O encontro de uma sala de aula com Heloísa dá vazão a “histórias menores”, pensando o tempo como um emaranhado que faz os acontecimentos serem multitemporais, dialogando simultaneamente com presente e futuro, sendo o futuro  a dimensão ética guardada no elemento do passado que percorre o presente como resíduo. Aprender com Heloísa é tanto aprender sobre o medievo, quanto aprender sobre mulheres hoje, pois Heloísa é um passado vivo e acontecimental. Mas, para percebê-la, é preciso silêncio, porque aprender guarda, em si, o elemento indecifrável do silêncio – o silêncio que nos faz escutar o grito dos poetas-cantores galego-portugueses, de “menor categoria social”, entoando cantigas de escárnio; o silêncio que faz aparecer Joana d’Arc, mulher e guerreira; o silêncio que nos mostra a insubordinação dos Puros (cátaros); o silêncio que nos faz ouvir os gritos dos camponeses; o silêncio que rompe com a onipresença da Igreja e faz aparecer as heresias; o silêncio que abriga o grito dos poetas trovadores nordestinos, num ruminar da Idade Média em pleno Sertão.

Enfim, é um silêncio que, deixando em seu rastro o mistério da aprendizagem, oferece encontros improváveis com o medievo, afirma suas “pulsantes” experiências, deixando que se escutem as histórias menores e dando visibilidade aos resíduos que embaralham nossas concepções temporais.

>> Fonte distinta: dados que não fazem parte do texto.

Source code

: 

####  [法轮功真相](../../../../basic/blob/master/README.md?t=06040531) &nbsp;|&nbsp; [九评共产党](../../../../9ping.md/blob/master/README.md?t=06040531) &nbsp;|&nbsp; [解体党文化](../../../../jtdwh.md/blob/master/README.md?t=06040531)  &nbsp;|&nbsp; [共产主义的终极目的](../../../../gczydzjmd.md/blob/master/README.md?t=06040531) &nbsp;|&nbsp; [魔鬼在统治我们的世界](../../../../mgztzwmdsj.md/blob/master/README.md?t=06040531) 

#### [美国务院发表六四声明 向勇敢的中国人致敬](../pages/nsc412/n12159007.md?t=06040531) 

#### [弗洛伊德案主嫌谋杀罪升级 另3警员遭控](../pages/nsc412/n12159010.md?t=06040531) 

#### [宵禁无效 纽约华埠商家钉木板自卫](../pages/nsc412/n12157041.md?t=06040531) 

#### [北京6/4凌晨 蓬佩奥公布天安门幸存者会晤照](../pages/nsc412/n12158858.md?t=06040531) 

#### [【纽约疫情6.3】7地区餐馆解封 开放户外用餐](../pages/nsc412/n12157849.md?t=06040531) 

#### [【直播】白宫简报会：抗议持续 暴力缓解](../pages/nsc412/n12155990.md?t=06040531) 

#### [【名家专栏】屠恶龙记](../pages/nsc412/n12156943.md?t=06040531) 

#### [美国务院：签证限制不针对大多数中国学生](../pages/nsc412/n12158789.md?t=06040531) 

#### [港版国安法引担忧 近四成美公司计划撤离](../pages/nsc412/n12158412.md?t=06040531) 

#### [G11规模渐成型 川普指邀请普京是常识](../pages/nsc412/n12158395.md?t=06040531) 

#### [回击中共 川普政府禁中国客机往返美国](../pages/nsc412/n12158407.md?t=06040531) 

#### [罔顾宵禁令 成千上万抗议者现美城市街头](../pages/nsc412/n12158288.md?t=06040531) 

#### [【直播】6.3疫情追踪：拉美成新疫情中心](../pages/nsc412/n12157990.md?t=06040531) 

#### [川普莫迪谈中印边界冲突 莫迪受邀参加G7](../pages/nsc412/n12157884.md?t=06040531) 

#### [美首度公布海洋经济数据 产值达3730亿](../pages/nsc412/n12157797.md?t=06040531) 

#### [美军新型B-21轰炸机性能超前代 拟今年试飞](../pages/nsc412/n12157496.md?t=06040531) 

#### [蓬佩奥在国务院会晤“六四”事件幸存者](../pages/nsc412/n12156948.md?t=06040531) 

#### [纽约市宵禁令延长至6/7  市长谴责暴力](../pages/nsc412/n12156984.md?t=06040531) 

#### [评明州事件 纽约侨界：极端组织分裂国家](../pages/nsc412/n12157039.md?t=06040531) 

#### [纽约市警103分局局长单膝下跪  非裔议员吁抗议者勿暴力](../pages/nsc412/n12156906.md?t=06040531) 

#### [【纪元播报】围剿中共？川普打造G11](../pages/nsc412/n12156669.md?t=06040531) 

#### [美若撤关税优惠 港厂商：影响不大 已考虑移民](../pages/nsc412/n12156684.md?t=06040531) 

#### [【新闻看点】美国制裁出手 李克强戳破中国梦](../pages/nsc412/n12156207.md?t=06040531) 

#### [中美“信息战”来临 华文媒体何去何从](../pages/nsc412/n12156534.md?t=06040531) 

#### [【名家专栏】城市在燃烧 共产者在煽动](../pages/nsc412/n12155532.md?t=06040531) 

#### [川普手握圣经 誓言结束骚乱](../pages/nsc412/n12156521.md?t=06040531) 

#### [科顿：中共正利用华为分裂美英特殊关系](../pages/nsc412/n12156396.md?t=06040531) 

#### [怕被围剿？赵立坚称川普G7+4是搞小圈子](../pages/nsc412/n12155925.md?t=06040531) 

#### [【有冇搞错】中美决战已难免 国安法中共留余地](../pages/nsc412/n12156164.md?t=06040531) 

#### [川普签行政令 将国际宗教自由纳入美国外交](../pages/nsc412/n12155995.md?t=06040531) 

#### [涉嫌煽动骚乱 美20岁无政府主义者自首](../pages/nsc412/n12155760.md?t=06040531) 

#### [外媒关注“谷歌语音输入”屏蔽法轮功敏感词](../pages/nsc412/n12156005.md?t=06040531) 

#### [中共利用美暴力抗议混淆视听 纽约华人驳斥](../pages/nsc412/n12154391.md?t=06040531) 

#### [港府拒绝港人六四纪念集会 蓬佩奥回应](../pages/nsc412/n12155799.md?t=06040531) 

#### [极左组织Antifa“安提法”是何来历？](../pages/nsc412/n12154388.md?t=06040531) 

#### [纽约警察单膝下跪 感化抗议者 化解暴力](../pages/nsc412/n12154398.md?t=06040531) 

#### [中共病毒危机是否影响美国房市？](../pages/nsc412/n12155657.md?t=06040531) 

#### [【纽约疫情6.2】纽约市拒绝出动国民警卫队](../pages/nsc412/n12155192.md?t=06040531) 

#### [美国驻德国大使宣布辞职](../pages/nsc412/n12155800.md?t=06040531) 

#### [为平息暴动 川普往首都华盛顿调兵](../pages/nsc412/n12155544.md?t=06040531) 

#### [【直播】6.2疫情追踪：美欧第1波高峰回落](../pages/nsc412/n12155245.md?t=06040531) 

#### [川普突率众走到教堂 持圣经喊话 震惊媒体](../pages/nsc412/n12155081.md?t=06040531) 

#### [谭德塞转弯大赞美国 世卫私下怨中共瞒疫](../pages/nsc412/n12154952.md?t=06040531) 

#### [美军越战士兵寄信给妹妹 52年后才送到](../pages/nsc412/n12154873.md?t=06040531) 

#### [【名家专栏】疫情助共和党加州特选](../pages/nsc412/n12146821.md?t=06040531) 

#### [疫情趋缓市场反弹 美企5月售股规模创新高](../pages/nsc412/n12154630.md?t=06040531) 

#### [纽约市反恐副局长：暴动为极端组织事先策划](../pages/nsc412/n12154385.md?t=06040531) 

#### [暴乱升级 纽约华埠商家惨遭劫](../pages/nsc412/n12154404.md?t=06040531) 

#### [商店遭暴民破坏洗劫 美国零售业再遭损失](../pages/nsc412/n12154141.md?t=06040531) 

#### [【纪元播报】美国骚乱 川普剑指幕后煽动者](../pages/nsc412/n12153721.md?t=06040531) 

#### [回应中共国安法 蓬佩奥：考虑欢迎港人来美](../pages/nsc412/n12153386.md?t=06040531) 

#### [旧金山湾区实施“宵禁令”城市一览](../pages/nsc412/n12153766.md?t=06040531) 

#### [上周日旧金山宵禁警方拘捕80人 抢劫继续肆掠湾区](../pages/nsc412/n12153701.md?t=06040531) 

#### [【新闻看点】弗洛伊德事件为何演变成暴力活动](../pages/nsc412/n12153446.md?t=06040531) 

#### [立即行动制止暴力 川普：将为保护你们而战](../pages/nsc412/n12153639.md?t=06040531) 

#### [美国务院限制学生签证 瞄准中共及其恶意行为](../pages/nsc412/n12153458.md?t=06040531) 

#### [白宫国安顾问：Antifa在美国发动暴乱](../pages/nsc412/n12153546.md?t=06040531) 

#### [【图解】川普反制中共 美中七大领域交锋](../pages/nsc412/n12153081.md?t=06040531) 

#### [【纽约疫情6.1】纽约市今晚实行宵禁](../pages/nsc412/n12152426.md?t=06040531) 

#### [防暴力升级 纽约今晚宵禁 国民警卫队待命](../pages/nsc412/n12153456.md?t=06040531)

Referências Bibliográficas

DELEUZE, Gilles. Lógica do sentido. São Paulo: Perspectiva, 1998.

DUBY, Georges. O cavaleiro, a mulher e o padre. Tradução de G. Cascais Franco. Lisboa: Editora Dom Quixote, 1988.

FOUCAULT, Michel. Soberania e Disciplina. In: Microfísica do Poder. Rio de Janeiro: Edições Graal, 1979.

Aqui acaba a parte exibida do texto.